A inclusão digital abrange não apenas o acesso à internet e o uso de dispositivos e aplicações, mas também o desenvolvimento de habilidades e competências para o uso seguro e consciente das tecnologias. Portanto, é fundamental que professores possam estar plenamente capacitados com conhecimento e as ferramentas necessárias para orientar crianças e adolescentes sobre como promover cidadania e se proteger de possíveis riscos na rede.
É o que prevê também o Marco Civil da Internet, que completou 10 anos em 2024, e a recente Política Nacional de Educação Digital.
Entretanto, como os dados da TIC Educação e outras pesquisas importantes apontam, há uma lacuna significativa para que isso se torne realidade, iniciando com a formação docente. A Disciplina de Cidadania Digital, criada pela Safernet e pelo Governo do Reino Unido, se apresenta como uma opção para os professores lidarem com esses desafios e para que estudantes de todo o Brasil tornem-se cidadãos digitais, utilizando as tecnologias de informação com consciência, ética e segurança.
Painelistas
Um ponto importante foi ressaltado pelo professor Douglas Pereira da Costa, do Instituto Federal do Ceará, doutorando em Educação que está pesquisando justamente a formação de professores. Para ele, a formação de profissionais da Educação no campo do uso de tecnologias tem foco muito grande no “instrumental”, ou seja, em como usar as tecnologias.

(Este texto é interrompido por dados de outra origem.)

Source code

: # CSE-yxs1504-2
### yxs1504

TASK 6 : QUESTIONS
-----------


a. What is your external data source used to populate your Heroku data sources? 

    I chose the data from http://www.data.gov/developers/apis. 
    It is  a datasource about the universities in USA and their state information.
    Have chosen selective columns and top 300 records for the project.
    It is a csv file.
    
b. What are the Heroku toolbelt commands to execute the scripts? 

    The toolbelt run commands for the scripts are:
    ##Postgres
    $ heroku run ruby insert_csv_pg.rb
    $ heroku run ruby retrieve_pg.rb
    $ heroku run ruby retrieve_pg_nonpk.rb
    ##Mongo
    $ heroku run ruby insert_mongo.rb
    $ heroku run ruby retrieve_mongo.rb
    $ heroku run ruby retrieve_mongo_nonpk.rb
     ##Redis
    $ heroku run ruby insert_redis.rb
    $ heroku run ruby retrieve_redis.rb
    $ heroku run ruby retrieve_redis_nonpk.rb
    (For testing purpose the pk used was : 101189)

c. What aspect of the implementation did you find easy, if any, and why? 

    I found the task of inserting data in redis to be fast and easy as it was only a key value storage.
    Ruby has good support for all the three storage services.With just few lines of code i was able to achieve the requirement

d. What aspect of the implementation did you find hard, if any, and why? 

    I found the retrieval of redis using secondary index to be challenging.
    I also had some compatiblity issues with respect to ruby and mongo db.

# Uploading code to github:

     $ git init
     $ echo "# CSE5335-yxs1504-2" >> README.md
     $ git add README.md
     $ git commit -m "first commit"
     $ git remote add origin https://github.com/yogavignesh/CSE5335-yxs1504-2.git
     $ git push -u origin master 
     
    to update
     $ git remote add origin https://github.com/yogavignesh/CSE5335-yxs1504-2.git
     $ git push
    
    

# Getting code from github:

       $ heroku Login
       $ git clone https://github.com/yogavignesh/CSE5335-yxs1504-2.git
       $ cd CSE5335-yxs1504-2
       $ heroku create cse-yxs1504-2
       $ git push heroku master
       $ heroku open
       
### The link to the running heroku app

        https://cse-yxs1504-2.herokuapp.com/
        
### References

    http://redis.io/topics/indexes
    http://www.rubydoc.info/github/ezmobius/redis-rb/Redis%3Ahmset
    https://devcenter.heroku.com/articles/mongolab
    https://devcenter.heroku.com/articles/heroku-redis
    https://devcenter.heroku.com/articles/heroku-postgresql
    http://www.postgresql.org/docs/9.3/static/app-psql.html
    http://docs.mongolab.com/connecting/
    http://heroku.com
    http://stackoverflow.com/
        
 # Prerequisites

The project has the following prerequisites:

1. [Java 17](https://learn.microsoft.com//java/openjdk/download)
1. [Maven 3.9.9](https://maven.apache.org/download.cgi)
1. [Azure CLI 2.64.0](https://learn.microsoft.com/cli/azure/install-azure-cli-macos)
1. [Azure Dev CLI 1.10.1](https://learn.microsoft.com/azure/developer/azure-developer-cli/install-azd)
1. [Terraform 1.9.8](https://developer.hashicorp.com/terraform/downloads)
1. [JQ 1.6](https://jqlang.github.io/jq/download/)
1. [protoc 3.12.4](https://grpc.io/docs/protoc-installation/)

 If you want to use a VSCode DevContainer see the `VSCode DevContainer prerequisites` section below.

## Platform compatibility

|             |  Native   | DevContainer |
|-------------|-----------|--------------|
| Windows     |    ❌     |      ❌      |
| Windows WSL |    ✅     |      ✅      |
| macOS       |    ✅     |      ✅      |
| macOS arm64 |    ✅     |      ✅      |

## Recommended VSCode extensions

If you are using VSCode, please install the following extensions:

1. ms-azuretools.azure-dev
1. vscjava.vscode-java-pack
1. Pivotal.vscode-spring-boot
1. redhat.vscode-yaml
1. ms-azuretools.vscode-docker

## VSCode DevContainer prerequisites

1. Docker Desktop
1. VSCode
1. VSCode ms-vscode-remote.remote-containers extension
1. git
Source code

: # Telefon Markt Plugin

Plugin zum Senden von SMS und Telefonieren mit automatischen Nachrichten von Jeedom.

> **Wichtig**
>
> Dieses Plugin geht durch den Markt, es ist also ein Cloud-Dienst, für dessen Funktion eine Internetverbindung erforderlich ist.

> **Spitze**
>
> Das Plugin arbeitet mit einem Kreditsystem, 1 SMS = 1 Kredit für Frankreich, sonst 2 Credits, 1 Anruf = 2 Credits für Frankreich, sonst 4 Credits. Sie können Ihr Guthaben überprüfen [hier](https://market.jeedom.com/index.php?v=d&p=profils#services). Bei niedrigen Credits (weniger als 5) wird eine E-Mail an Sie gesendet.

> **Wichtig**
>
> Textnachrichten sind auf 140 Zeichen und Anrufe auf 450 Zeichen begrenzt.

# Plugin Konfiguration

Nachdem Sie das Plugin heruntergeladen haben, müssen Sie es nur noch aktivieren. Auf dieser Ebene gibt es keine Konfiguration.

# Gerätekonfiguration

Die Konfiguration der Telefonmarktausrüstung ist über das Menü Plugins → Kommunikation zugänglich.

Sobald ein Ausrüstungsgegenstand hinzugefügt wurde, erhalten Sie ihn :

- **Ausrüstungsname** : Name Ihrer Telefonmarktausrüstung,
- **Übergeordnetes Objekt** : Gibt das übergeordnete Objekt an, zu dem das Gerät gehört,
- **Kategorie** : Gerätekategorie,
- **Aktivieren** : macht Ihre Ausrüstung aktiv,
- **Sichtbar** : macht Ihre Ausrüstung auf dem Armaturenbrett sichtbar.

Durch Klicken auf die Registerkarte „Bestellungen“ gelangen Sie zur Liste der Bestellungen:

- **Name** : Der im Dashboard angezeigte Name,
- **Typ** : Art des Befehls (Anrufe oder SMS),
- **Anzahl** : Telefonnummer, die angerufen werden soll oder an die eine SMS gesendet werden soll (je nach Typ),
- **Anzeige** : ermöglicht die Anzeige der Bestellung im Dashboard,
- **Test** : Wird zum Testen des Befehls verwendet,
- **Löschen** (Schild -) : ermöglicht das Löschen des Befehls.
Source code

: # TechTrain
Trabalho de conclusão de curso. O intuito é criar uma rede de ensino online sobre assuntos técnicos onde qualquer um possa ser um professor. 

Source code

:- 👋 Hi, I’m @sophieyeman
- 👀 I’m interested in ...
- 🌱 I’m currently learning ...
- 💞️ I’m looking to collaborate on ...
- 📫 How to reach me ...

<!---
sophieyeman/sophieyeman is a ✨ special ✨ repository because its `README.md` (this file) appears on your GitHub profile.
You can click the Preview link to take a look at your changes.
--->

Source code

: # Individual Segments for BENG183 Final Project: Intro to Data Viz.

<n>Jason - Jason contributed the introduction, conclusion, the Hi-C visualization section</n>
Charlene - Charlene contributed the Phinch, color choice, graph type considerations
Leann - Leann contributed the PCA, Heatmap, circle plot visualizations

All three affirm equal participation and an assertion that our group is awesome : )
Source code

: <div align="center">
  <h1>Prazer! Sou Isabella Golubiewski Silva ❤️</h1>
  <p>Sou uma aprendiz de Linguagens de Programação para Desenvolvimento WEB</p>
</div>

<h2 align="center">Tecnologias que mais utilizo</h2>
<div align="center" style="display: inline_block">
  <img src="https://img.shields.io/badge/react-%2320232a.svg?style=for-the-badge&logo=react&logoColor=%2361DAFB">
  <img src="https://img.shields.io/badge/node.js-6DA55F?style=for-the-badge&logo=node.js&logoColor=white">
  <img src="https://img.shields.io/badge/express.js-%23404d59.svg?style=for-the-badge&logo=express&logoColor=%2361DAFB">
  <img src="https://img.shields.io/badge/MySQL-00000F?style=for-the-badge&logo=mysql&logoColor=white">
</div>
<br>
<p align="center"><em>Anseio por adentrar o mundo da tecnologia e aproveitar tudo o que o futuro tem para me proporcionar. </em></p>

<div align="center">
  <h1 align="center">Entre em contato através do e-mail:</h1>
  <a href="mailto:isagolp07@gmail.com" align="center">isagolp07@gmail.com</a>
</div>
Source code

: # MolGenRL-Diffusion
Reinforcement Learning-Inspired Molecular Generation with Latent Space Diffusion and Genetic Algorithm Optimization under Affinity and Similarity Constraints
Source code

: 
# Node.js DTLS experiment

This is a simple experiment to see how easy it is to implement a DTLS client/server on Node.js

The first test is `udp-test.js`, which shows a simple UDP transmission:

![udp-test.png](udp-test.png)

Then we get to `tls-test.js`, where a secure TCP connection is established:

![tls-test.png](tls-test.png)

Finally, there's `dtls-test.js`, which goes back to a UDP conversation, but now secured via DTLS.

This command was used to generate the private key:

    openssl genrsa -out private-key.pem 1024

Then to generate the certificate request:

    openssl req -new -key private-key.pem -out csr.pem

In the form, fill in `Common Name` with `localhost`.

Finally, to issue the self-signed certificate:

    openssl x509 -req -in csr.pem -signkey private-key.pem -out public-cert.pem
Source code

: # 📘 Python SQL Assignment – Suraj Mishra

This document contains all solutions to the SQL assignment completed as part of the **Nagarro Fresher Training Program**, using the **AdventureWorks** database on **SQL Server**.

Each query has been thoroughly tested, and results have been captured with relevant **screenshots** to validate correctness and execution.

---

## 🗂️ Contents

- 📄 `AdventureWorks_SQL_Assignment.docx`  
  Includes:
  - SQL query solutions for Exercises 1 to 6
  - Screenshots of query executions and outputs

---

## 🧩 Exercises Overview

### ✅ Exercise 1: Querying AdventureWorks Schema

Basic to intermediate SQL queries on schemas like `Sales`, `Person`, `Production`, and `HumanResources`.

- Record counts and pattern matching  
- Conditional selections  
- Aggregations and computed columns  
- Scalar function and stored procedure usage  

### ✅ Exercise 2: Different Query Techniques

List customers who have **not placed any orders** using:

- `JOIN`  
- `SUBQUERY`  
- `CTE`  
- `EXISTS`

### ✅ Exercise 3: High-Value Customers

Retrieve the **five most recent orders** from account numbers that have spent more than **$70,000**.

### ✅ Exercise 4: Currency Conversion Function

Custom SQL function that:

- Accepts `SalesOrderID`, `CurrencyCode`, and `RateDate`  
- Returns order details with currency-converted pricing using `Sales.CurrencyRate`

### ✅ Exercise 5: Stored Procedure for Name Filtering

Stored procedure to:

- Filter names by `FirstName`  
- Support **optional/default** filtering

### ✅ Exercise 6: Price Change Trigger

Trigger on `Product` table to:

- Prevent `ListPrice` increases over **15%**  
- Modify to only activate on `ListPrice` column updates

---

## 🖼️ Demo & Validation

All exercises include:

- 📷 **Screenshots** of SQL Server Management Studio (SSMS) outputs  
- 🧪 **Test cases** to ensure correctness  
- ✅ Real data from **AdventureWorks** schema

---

Segundo ele, uma formação em cidadania digital “exige uma perspectiva crítica, ética, cidadã, responsável e autoral”, ou seja, professores e alunos devem entender que são capazes de criar com as tecnologias. “O professor é uma pessoa impactada pelas tecnologias, como qualquer um, e deve fazer leituras críticas do mundo digital”, afirmou.
A Coordenadora-Geral de Tecnologia e Inovação na Educação Básica do Ministério da Educação (MEC), Ana Úngari Dal Fabbro, que também é mestre em Estudos do Desenvolvimento pela London School of Economics, indicou que o ministério tem atuado em três frentes quando o tema é tecnologias na educação: ensino e aprendizado com uso de tecnologias digitais, cidadania digital, e desenvolvimento profissional.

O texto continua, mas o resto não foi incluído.